What is interesting is they're now saying Sunday night into Monday a smaller storm with plenty of moisture and forcing to work with will roll by quickly. Then a day after that, ANOTHER system, with the potential for a lot more snow, will roll through the midwest that as of yet they don't have a good handle on.

Gonna be an interesting few days, Friday through Wednesday. FOUR different chances for snow now if you include tomorrow's appetizer inch or two.


----------



## Grunt

contender said:


> I look out the window when I get up and there is the forecast.



The most accurate weather forecaster, guaranteed.


----------



## sscotsman

forecast is changing a bit..
Newest predictions have the storm moving a slightly east, which if correct will downgrade Buffalo and Rochester NY from 12+ to 8 inches for Sunday.
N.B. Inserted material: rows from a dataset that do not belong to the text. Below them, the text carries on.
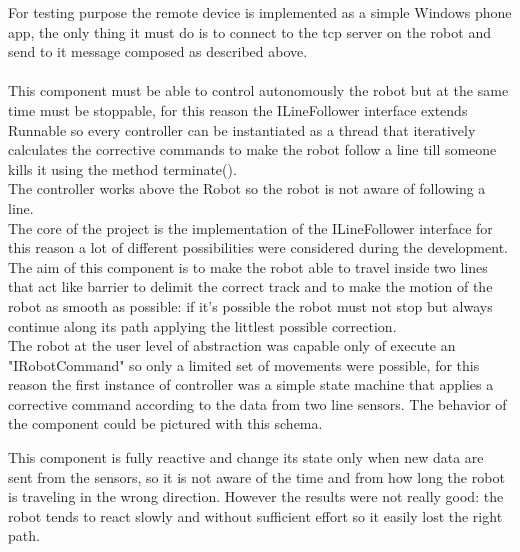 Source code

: \documentclass{llncs}
\begin{document}
For testing purpose the remote device is implemented as a simple Windows phone app, the only thing it must do is to connect to the tcp server on the robot and send to it message composed as described above.\\

\newpage
{}\\
This component must be able to control autonomously the robot but at the same time must be stoppable, for this reason the ILineFollower interface extends Runnable so every controller can be instantiated as a thread that iteratively calculates the corrective commands to make the robot follow a line till someone kills it using the method terminate().\\ 
The controller works above the Robot so the robot is not aware of following a line.\\
The core of the project is the implementation of the ILineFollower interface for this reason a lot of different possibilities were considered during the development. The aim of this component is to make the robot able to travel inside two lines that act like barrier to delimit the correct track and to make the motion of the robot as smooth as possible: if it's possible the robot must not stop but always continue along its path applying the littlest possible correction.\\
The robot at the user level of abstraction was capable only of execute an "IRobotCommand" so only a limited set of movements were possible, for this reason the first instance of controller was a simple state machine that applies a corrective command according to the data from two line sensors. The behavior of the component could be pictured with this schema.
\begin{center}
\end{center}
\noindent This component is fully reactive and change its state only when new data are sent from the sensors, so it is not aware of the time and from how long the robot is traveling in the wrong direction. However the results were not really good: the robot tends to react slowly and without sufficient effort so it easily lost the right path.
\end{document}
Still, not bad!

Scot


----------



## aldfam4

33 woodie said:


> being a old sailor it's red sky in the morning sailor take warning,red sky in the eve, sailors delight. seems to be more precise than the fed or the weather channel


33 Woodie - My mother, from England, used to say the same thing, just a little differently, "red sky in the morning, sailor take warning, red sky at night, sailors delight!:wink2:


----------



## broo

contender said:


> broo, do you have your sled ready?? may have to go for more gas!!!


I don't own a sled.  I can go a long way with 5 gallons.


----------



## chargin

Forecast is getting interesting.
Will wait till Friday to see what's the deal.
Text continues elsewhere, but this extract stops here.